Je pars écouter les oiseaux, bronzer à l'ombre, savourer quelques puros et m'abreuver de lectures. Bonnes vacances à vous. Reprise du blog juste après France-Australie, dernier match de préparation avant le Mondial.

dimanche 9 juillet 2023

Ce jeu de Barrett

L'été n'est pas en pente douce pour tous. Tandis que dans la nuit de Pretoria les champions du monde ont envoyé samedi au reste de la planète un message clair en se jouant de l'Australie comme s'il s'était agi d'un sparring-partner d'occasion, les All Blacks attaquaient leur ascension vers le sommet Webb-Ellis depuis ce qui pourrait être considéré comme leur camp de base, à Mendoza, aux pieds de la Cordillère des Andes. L'occasion pour nous de savourer un verre de ce malbec fruité qui fait la légende des lieux, quand bien même la période serait plus propice au rosé bien frais.

Nous voilà réfugiés sous le parasol tandis que le groupe France, au banc d'essai mais ballons remisés, aligne les sprints au rupteur en pleine canicule afin d'atteindre le plein niveau de stress. Les coéquipiers d'Antoine Dupont emmagasinent actuellement à Monaco les toxines tandis que Springboks et All Blacks, eux, additionnent les points avec une facilité déconcertante dans un Rugby Championship aux allures de répétition générale d'avant Mondial. Quels parcours plus contrastés que ce chemin de souffrance et ces voies du grand large...
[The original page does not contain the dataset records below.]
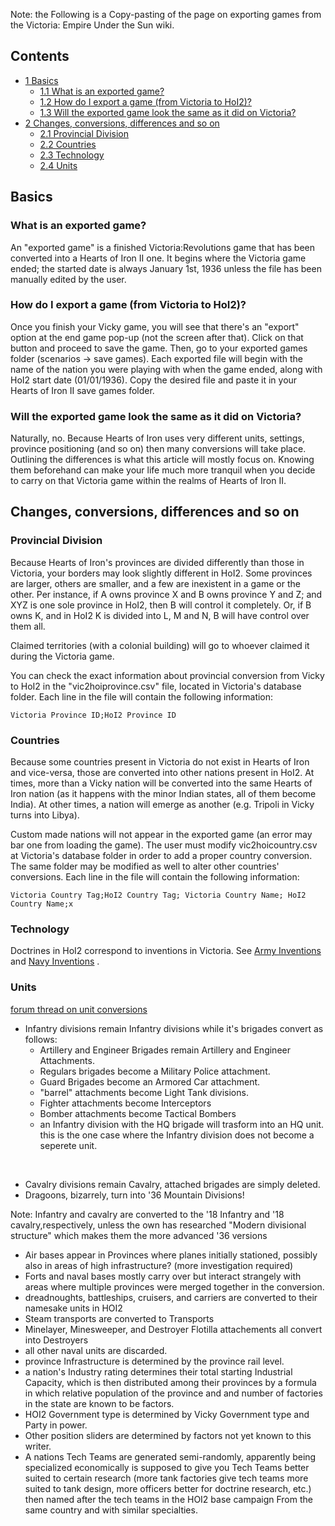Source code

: Note: the Following is a Copy-pasting of the page on exporting games
from the Victoria: Empire Under the Sun wiki.

## Contents

-   [ 1 Basics ](#Basics)
    -   [ 1.1 What is an exported game? ](#What_is_an_exported_game.3F)
    -   [ 1.2 How do I export a game (from Victoria to HoI2)?
        ](#How_do_I_export_a_game_.28from_Victoria_to_HoI2.29.3F)
    -   [ 1.3 Will the exported game look the same as it did on
        Victoria?
        ](#Will_the_exported_game_look_the_same_as_it_did_on_Victoria.3F)
-   [ 2 Changes, conversions, differences and so on
    ](#Changes.2C_conversions.2C_differences_and_so_on)
    -   [ 2.1 Provincial Division ](#Provincial_Division)
    -   [ 2.2 Countries ](#Countries)
    -   [ 2.3 Technology ](#Technology)
    -   [ 2.4 Units ](#Units)

##  Basics 

###    What is an exported game? 

An "exported game" is a finished Victoria:Revolutions game that has been
converted into a Hearts of Iron II one. It begins where the Victoria
game ended; the started date is always January 1st, 1936 unless the file
has been manually edited by the user.

###    How do I export a game (from Victoria to HoI2)? 

Once you finish your Vicky game, you will see that there's an "export"
option at the end game pop-up (not the screen after that). Click on that
button and proceed to save the game. Then, go to your exported games
folder (scenarios -\> save games). Each exported file will begin with
the name of the nation you were playing with when the game ended, along
with HoI2 start date (01/01/1936). Copy the desired file and paste it in
your Hearts of Iron II save games folder.

###    Will the exported game look the same as it did on Victoria? 

Naturally, no. Because Hearts of Iron uses very different units,
settings, province positioning (and so on) then many conversions will
take place. Outlining the differences is what this article will mostly
focus on. Knowing them beforehand can make your life much more tranquil
when you decide to carry on that Victoria game within the realms of
Hearts of Iron II.

  

##    Changes, conversions, differences and so on 

###  Provincial Division 

Because Hearts of Iron's provinces are divided differently than those in
Victoria, your borders may look slightly different in HoI2. Some
provinces are larger, others are smaller, and a few are inexistent in a
game or the other. Per instance, if A owns province X and B owns
province Y and Z; and XYZ is one sole province in HoI2, then B will
control it completely. Or, if B owns K, and in HoI2 K is divided into L,
M and N, B will have control over them all.

Claimed territories (with a colonial building) will go to whoever
claimed it during the Victoria game.

You can check the exact information about provincial conversion from
Vicky to HoI2 in the "vic2hoiprovince.csv" file, located in Victoria's
database folder. Each line in the file will contain the following
information:

    Victoria Province ID;HoI2 Province ID

  

###  Countries 

Because some countries present in Victoria do not exist in Hearts of
Iron and vice-versa, those are converted into other nations present in
HoI2. At times, more than a Vicky nation will be converted into the same
Hearts of Iron nation (as it happens with the minor Indian states, all
of them become India). At other times, a nation will emerge as another
(e.g. Tripoli in Vicky turns into Libya).

Custom made nations will not appear in the exported game (an error may
bar one from loading the game). The user must modify vic2hoicountry.csv
at Victoria's database folder in order to add a proper country
conversion. The same folder may be modified as well to alter other
countries' conversions. Each line in the file will contain the following
information:

    Victoria Country Tag;HoI2 Country Tag; Victoria Country Name; HoI2 Country Name;x

###  Technology 

Doctrines in HoI2 correspond to inventions in Victoria. See [Army
Inventions](/wiki/index.php?title=Army_Inventions&action=edit&redlink=1 "Army Inventions (page does not exist)")
and [Navy
Inventions](/wiki/index.php?title=Navy_Inventions&action=edit&redlink=1 "Navy Inventions (page does not exist)")
.

###  Units 

[forum thread on unit
conversions](http://forum.paradoxplaza.com/forum/showthread.php?406223-What-does-a-engineers-brigade-convert-to-in-Hearts-of-Iron)

-   Infantry divisions remain Infantry divisions while it's brigades
    convert as follows:
    -   Artillery and Engineer Brigades remain Artillery and Engineer
        Attachments.
    -   Regulars brigades become a Military Police attachment.
    -   Guard Brigades become an Armored Car attachment.
    -   "barrel" attachments become Light Tank divisions.
    -   Fighter attachments become Interceptors
    -   Bomber attachments become Tactical Bombers
    -   an Infantry division with the HQ brigade will trasform into an
        HQ unit. this is the one case where the Infantry division does
        not become a seperete unit.

&nbsp;

-   Cavalry divisions remain Cavalry, attached brigades are simply
    deleted.
-   Dragoons, bizarrely, turn into '36 Mountain Divisions!

Note: Infantry and cavalry are converted to the '18 Infantry and '18
cavalry,respectively, unless the own has researched "Modern divisional
structure" which makes them the more advanced '36 versions

-   Air bases appear in Provinces where planes initially stationed,
    possibly also in areas of high infrastructure? (more investigation
    required)
-   Forts and naval bases mostly carry over but interact strangely with
    areas where multiple provinces were merged together in the
    conversion.
-   dreadnoughts, battleships, cruisers, and carriers are converted to
    their namesake units in HOI2
-   Steam transports are converted to Transports
-   Minelayer, Minesweeper, and Destroyer Flotilla attachements all
    convert into Destroyers
-   all other naval units are discarded.
-   province Infrastructure is determined by the province rail level.
-   a nation's Industry rating determines their total starting
    Industrial Capacity, which is then distributed among their provinces
    by a formula in which relative population of the province and and
    number of factories in the state are known to be factors.
-   HOI2 Government type is determined by Vicky Government type and
    Party in power.
-   Other position sliders are determined by factors not yet known to
    this writer.
-   A nations Tech Teams are generated semi-randomly, apparently being
    specialized economically is supposed to give you Tech Teams better
    suited to certain research (more tank factories give tech teams more
    suited to tank design, more officers better for doctrine research,
    etc.) then named after the tech teams in the HOI2 base campaign From
    the same country and with similar specialties.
A ce rugby de défi frontal inscrit à leur patrimoine génétique, les Springboks ont ajouté l'exquise dilution du jeu de passes en recherche d'intervalles, tendance esquissée lors du Mondial 2019 - mais en fin de rencontres - et qui a été samedi à Pretoria exprimée dès les premières minutes, en témoignent le "coup du chapeau" tiré par leur ailier de poche Kurt-Lee Arendse, transfuge du 7 capable de mystifier à trois reprises la défense wallaby, certes poreuse, mais quand même... Ils ont aussi offert à leur trois-quarts centre polyvalent André Esterhuizen toute latitude pour, à 29 ans, s'imposer en leader d'attaque, gabarit de troisième-ligne aile (1,94m, 110 kg) doté d'un jeu au pied subtil propre à semer le trouble dans les rangs adverses.

Quelques heures plus tard, les All Blacks n'ont pas attendu longtemps, eux aussi, pour enclencher leur premier match de l'année face à des Pumas aux griffes trop élimées. Et ce n'est pas forcément une bonne nouvelle pour le XV de France qui sera sur leur route, le 8 septembre prochain. Car on a retrouvé des Néo-Zélandais vifs et inspirés dans le sillage de leurs trois frères qui font du rugby un jeu de Barrett. A toi, à moi, et surtout à la nôtre, semblaient-ils dire en se transmettant le ballon comme un mot de passe. Fidèles en cela à une tradition visiblement remise au goût du jour. 

Depuis la parution d'un ouvrage, l'ABC du rugby, dans lequel Charlie Saxton, ancien demi d'ouverture international devenu entraîneur puis manager dans les années 60 concentrait en une formule la méthode de jeu qu'il pensait la meilleure pour les hommes en noir, ceux-ci disposent d'un référent commun qui met en arborescence trois principes-clés : le placement des joueurs, la possession du ballon et le rythme de jeu. Samedi à Mendoza, ils ont de nouveau consacré cette formule. Saxton écrivait en exergue de son ouvrage : "Le rugby est un jeu d'attaque." Bien lu, bien reçu.

Nous avons ensuite savouré la montée du Puy de Dôme, théâtre d'une petite page épique dans le dernier kilomètre entre Jonas Vingegaard et Tadej Pogacar, nos Anquetil-Poulidor des temps modernes, au milieu desquels n'est pas parvenu à se glisser l'inimitable Julian Alaphilippe. Avant de retrouver les jeunes pousses bleus, ces "fils de" opposés à l'Angleterre, avant-dernier obstacle sur la route d'un sacre promis en finale face à l'Irlande, vendredi prochain en apéritif propre à calmer notre appétit le temps d'un été qui monte en température.